Future therapeutic directions

As it was mentioned earlier in this review, infusions of recombinant ApoA-I Milano caused a significant regression of coronary atherosclerosis in patients with ACS [30]. However, subsequent clinical development was delayed by several years due to manufacturing difficulties and contamination from host-derived proteins [32]. More recently, a clean manufacturing process was developed to produce the recombinant ApoA-I Milano without contamination by host-derived proteins and this new product was called MDCO-216 [32]. However, in a pilot trial, MDCO-216 did not produce a significant beneficial effect on CAD progression measured by Intravascular Ultrasound (IVUS) [63] and the sponsor company abandoned its further development.

It is known that plasma-selective delipidation converts αHDL to preβ-like HDL, the most effective form of HDL for lipid removal from arterial plaques [64]. Autologous delipidated HDL plasma infusions in patients with ACS were proven to be clinically feasible and well tolerated. Furthermore, the IVUS data demonstrated a numeric trend toward regression in the total atheroma volume in the delipidated group compared with an increase of total atheroma volume in the control group, although the results did not reach statistical significance [64]. Further studies will be needed to determine the ability of this therapy to reduce clinical cardiovascular events.
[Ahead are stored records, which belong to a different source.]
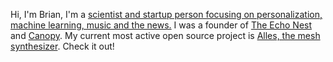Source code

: Hi, I'm Brian, I'm a <a href="https://notes.variogr.am/about">scientist and startup person focusing on personalization, machine learning, music and the news.</a> I was a founder of <a href="https://en.wikipedia.org/wiki/The_Echo_Nest">The Echo Nest</a> and <a href="https://canopy.cr/">Canopy</a>. My current most active open source project is <a href="https://github.com/bwhitman/alles">Alles, the mesh synthesizer</A>. Check it out!
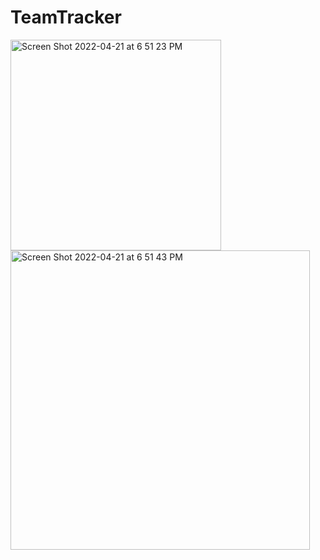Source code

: # TeamTracker

<img width="337" alt="Screen Shot 2022-04-21 at 6 51 23 PM" src="https://user-images.githubusercontent.com/101033224/164581054-68d0a05a-7cb1-4c42-9973-a17209fbaa3d.png">

<img width="479" alt="Screen Shot 2022-04-21 at 6 51 43 PM" src="https://user-images.githubusercontent.com/101033224/164581117-b65527d1-afd2-4b0c-ad8f-d66da5a6341a.png">

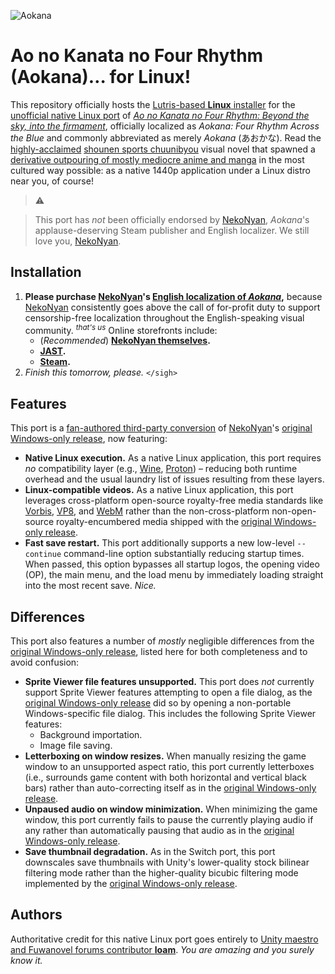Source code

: ![Aokana](https://user-images.githubusercontent.com/217028/94984293-1bf1b700-053a-11eb-8fdf-310eb03a4b33.png)

Ao no Kanata no Four Rhythm (Aokana)… for Linux!
================================================

This repository officially hosts the [Lutris-based **Linux**
installer][lutris-aokana] for the [unofficial native Linux port][linux-aokana]
of *[Ao no Kanata no Four Rhythm: Beyond the sky, into the firmament][nekonyan-aokana]*,
officially localized as *Aokana: Four Rhythm Across the Blue* and commonly
abbreviated as merely *Aokana* (あおかな). Read the
[highly-acclaimed][vndb-aokana] [shounen sports
chuunibyou](https://forums.fuwanovel.net/topic/1820-chuuni-what-is-this-genre)
visual novel that spawned a [derivative outpouring of mostly mediocre anime and
manga](https://en.wikipedia.org/wiki/Aokana:_Four_Rhythm_Across_the_Blue#Adaptations)
in the most cultured way possible: as a native 1440p application under a Linux
distro near you, of course!

> ⚠️

> This port has *not* been officially endorsed by [NekoNyan][nekonyan],
> *Aokana*'s applause-deserving Steam publisher and English localizer. We still
> love you, [NekoNyan][nekonyan].

## Installation

1. **Please purchase [NekoNyan][nekonyan]'s [English localization of
   *Aokana*][nekonyan-aokana],** because [NekoNyan][nekonyan] consistently goes above
   the call of for-profit duty to support censorship-free localization
   throughout the English-speaking visual community. <sup>*that's us*</sup>
   Online storefronts include:
   * (*Recommended*) **[NekoNyan themselves][nekonyan-aokana].**
   * **[JAST][jast-aokana].**
   * **[Steam][steam-aokana].**
1. *Finish this tomorrow, please.* `</sigh>`

## Features

This port is a [fan-authored third-party conversion][linux-aokana] of
[NekoNyan][nekonyan]'s [original Windows-only release][steam-aokana], now
featuring:

* **Native Linux execution.** As a native Linux application, this port requires
  *no* compatibility layer (e.g.,
  [Wine](https://www.winehq.org),
  [Proton](https://github.com/ValveSoftware/Proton)) – reducing both runtime
  overhead and the usual laundry list of issues resulting from these layers.
* **Linux-compatible videos.** As a native Linux application, this
  port leverages cross-platform open-source royalty-free media standards like
  [Vorbis][media-vorbis], [VP8][media-vp8], and [WebM][media-webm] rather than
  the non-cross-platform non-open-source royalty-encumbered media shipped with
  the [original Windows-only release][steam-aokana].
* **Fast save restart.** This port additionally supports a new low-level
  `--continue` command-line option substantially reducing startup times. When
  passed, this option bypasses all startup logos, the opening video (OP), the
  main menu, and the load menu by immediately loading straight into the most
  recent save. *Nice.*

## Differences

This port also features a number of *mostly* negligible differences from the
[original Windows-only release][steam-aokana], listed here for both
completeness and to avoid confusion:

* **Sprite Viewer file features unsupported.** This port does *not* currently
  support Sprite Viewer features attempting to open a file dialog, as the
  [original Windows-only release][steam-aokana] did so by opening a
  non-portable Windows-specific file dialog. This includes the following Sprite
  Viewer features:
  * Background importation.
  * Image file saving.
* **Letterboxing on window resizes.** When manually resizing the game window to
  an unsupported aspect ratio, this port currently letterboxes (i.e., surrounds
  game content with both horizontal and vertical black bars) rather than
  auto-correcting itself as in the [original Windows-only
  release][steam-aokana].
* **Unpaused audio on window minimization.** When minimizing the game window,
  this port currently fails to pause the currently playing audio if any rather
  than automatically pausing that audio as in the [original Windows-only
  release][steam-aokana].
* **Save thumbnail degradation.** As in the Switch port, this port downscales
  save thumbnails with Unity's lower-quality stock bilinear filtering mode
  rather than the higher-quality bicubic filtering mode implemented by the
  [original Windows-only release][steam-aokana].

## Authors

Authoritative credit for this native Linux port goes entirely to [Unity maestro
and Fuwanovel forums contributor **loam**][loam]. *You are amazing and you
surely know it.*

[nekonyan]: https://nekonyansoft.com
[nekonyan-aokana]: https://nekonyansoft.com/shop/product/22
[jast-aokana]: https://jastusa.com/aokana-four-rhythms-across-the-blue
[loam]: https://forums.fuwanovel.net/profile/28837-loam
[lutris]: https://lutris.net
[lutris-aokana]: https://lutris.net/games/fatestay-night
[linux-aokana]: https://forums.fuwanovel.net/topic/23163-linux-port-now-released-ao-no-kanata-no-four-rythm-linux-port-18-patch-for-nintendo-switch/?do=findComment&comment=522629
[steam-aokana]: https://store.steampowered.com/app/1044620/Aokana__Four_Rhythms_Across_the_Blue/
[vndb-aokana]: https://vndb.org/v12849
[media-vorbis]: https://en.wikipedia.org/wiki/Vorbis
[media-vp8]: https://en.wikipedia.org/wiki/VP8
[media-webm]:  https://www.webmproject.org/about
In a randomized, double-blind, placebo-controlled, dose-ranging phase 2b trial, which was designed to assess the safety and tolerability of CSL112 (a reconstituted, infusible, plasma-derived ApoA-I) after acute myocardial infarction (AEGIS-I trial), it was shown that 4 weekly infusions of CSL112 were feasible, well tolerated, and not associated with any significant impairment in liver or kidney function or other safety concerns. The ability of CSL112 to acutely enhance CEC was also confirmed [65]. A phase 3 trial to assess the potential benefit of CSL112 to reduce major adverse cardiovascular events has already been planned and will begin recruiting patients in early 2018.
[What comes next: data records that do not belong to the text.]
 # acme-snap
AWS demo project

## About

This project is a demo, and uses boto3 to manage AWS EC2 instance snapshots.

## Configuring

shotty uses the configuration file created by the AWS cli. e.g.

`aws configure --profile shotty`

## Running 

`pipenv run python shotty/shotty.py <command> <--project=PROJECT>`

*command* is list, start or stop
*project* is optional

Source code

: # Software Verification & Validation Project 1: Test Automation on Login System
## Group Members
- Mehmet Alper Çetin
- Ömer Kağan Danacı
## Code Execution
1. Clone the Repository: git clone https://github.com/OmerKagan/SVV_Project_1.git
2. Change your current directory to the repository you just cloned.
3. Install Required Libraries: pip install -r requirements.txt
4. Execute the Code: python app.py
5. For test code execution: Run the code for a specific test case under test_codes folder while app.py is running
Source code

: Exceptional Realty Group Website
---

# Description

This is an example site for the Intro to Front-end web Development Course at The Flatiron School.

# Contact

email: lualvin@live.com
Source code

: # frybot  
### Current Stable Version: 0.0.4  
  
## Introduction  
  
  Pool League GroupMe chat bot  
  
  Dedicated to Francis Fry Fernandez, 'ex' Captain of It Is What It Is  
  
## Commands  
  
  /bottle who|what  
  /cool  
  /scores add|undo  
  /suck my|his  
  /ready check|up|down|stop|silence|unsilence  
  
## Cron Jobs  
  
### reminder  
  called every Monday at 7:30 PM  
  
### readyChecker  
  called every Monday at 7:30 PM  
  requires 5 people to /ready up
Although infusions of recombinant ApoA-I Milano or ApoA-I wild type may be potentially safe and effective for clinical application, this therapy is limited for clinical use due to the high cost of large-scale production of ApoA-I and need for repeated intravenous administration. Thus, gene therapy could represent an alternative approach for its possible long-term effect. Although preclinical studies have provided some evidence of benefit using this approach, further studies are needed for its definitive clinical validation [32]. Recent progress in recombinant adeno-associated virus (AAV) technology appears promising in this regard [32,66].

Conclusions

From the above review of the scientific, epidemiological and clinical data, it becomes apparent that HDL functionality plays a much more important role in atheroprotection than circulating HDL-C levels. Plasma HDL constitutes a heterogeneous group of particles with diverse structure and biological activity, and very high HDL-C levels are not invariably protective but rather, under certain conditions, may actually become pro-inflammatory. HDL functionality is dependent upon genetic, environmental, and lifestyle factors and may be modified in several disease states. HDL CEC from macrophages is a key metric of HDL functionality and exhibits a strong inverse association with both CIMT and the likelihood of angiographic CAD, independent of the HDL-C level. Thus, extensive research is being conducted to identify new agents with a favorable side-effect profile, which would be able to enhance CEC, improve HDL functionality and potentially decrease cardiovascular risk.